I am trying to install PySpark on Google Colab using the code given below but getting the following error.
tar: spark-2.3.2-bin-hadoop2.7.tgz: Cannot open: No such file or directory
tar: Error is not recoverable: exiting now
This code has ran successfully once. But it is throwing this error after the notebook restart. I have even tried running this from a different Google account but same error again.
(Also is there any way that we don't need to install PySpark everytime after the notebook re-start?)
code:
--------------------------------------------------------------------------------------------------------------------------------!apt-get install openjdk-8-jdk-headless -qq > /dev/null
!wget -q http://apache.osuosl.org/spark/spark-2.3.2/spark-2.3.2-bin-hadoop2.7.tgz
This following line seems to cause the problem as it is not finding the downloaded file.
!tar xvf spark-2.3.2-bin-hadoop2.7.tgz
I have also tried the following two lines (instead of above two lines) suggested somewhere on medium blog.
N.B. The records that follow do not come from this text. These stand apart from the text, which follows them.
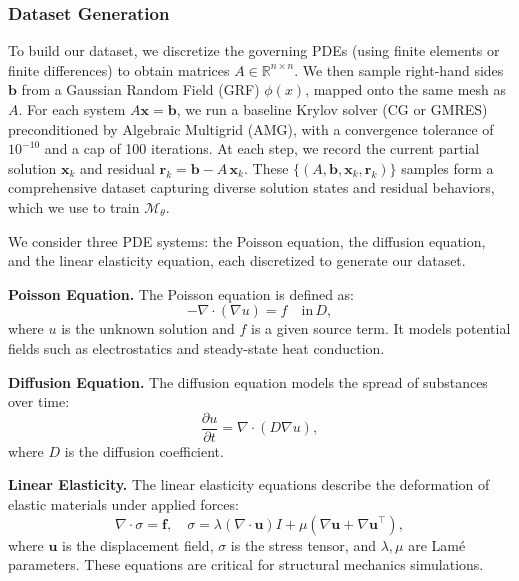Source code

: \subsubsection{Dataset Generation}
To build our dataset, we discretize the governing PDEs (using finite elements or finite differences) to obtain matrices \(A \in \mathbb{R}^{n\times n}\). We then sample right-hand sides \(\mathbf{b}\) from a Gaussian Random Field (GRF) \(\phi(x)\), mapped onto the same mesh as \(A\). For each system \(A\mathbf{x} = \mathbf{b}\), we run a baseline Krylov solver (CG or GMRES) preconditioned by Algebraic Multigrid (AMG), with a convergence tolerance of \(10^{-10}\) and a cap of 100 iterations. At each step, we record the current partial solution \(\mathbf{x}_{k}\) and residual \(\mathbf{r}_{k} = \mathbf{b} - A\,\mathbf{x}_{k}\). These \(\{(A, \mathbf{b}, \mathbf{x}_{k}, \mathbf{r}_{k})\}\) samples form a comprehensive dataset capturing diverse solution states and residual behaviors, which we use to train \(\mathcal{M}_{\theta}\).

We consider three PDE systems: the Poisson equation, the diffusion equation, and the linear elasticity equation, each discretized to generate our dataset.

\textbf{Poisson Equation.} The Poisson equation is defined as:
\begin{equation}
    -\nabla \cdot (\nabla u) = f \quad \text{in} \, D,
\end{equation}
where \(u\) is the unknown solution and \(f\) is a given source term. It models potential fields such as electrostatics and steady-state heat conduction.

\textbf{Diffusion Equation.} The diffusion equation models the spread of substances over time:
\begin{equation}
    \frac{\partial u}{\partial t} = \nabla \cdot (D \nabla u),
\end{equation}
where \(D\) is the diffusion coefficient. 

\textbf{Linear Elasticity.} The linear elasticity equations describe the deformation of elastic materials under applied forces:
\begin{equation}
    \nabla \cdot \sigma = \mathbf{f}, \quad \sigma = \lambda (\nabla \cdot \mathbf{u}) I + \mu (\nabla \mathbf{u} + \nabla \mathbf{u}^\top),
\end{equation}
where \(\mathbf{u}\) is the displacement field, \(\sigma\) is the stress tensor, and \(\lambda, \mu\) are Lamé parameters. These equations are critical for structural mechanics simulations.

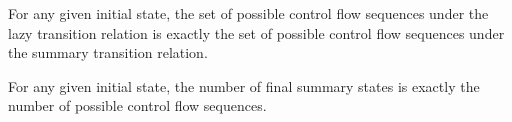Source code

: \begin{corollary}
For any given initial state, the set of possible control flow sequences under the lazy transition relation is exactly the set of possible control flow sequences under the summary transition relation.
\end{corollary}

\begin{corollary}
For any given initial state, the number of final summary states is exactly the number of possible control flow sequences.
\end{corollary}


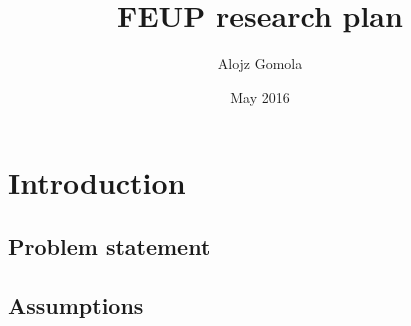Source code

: \documentclass[12pt, a4paper]{report}
\title{FEUP research plan}
\author{Alojz Gomola}
\date{May 2016}
\theoremstyle{plain}
\theoremstyle{plain}
\theoremstyle{remark}
\begin{document}


\chapter{Introduction}

\section{Problem statement}
\section{Assumptions}

\end{document}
But nothing better.
!wget -q http://mirror.its.dal.ca/apache/spark/spark-2.4.0/spark-2.4.0-bin-hadoop2.7.tgz
!tar xvf spark-2.4.0-bin-hadoop2.7.tgz
!pip install -q findspark
-------------------------------------------------------------------------------------------------------------------------------Any ideas how to get out of this error and install PySpark on Colab?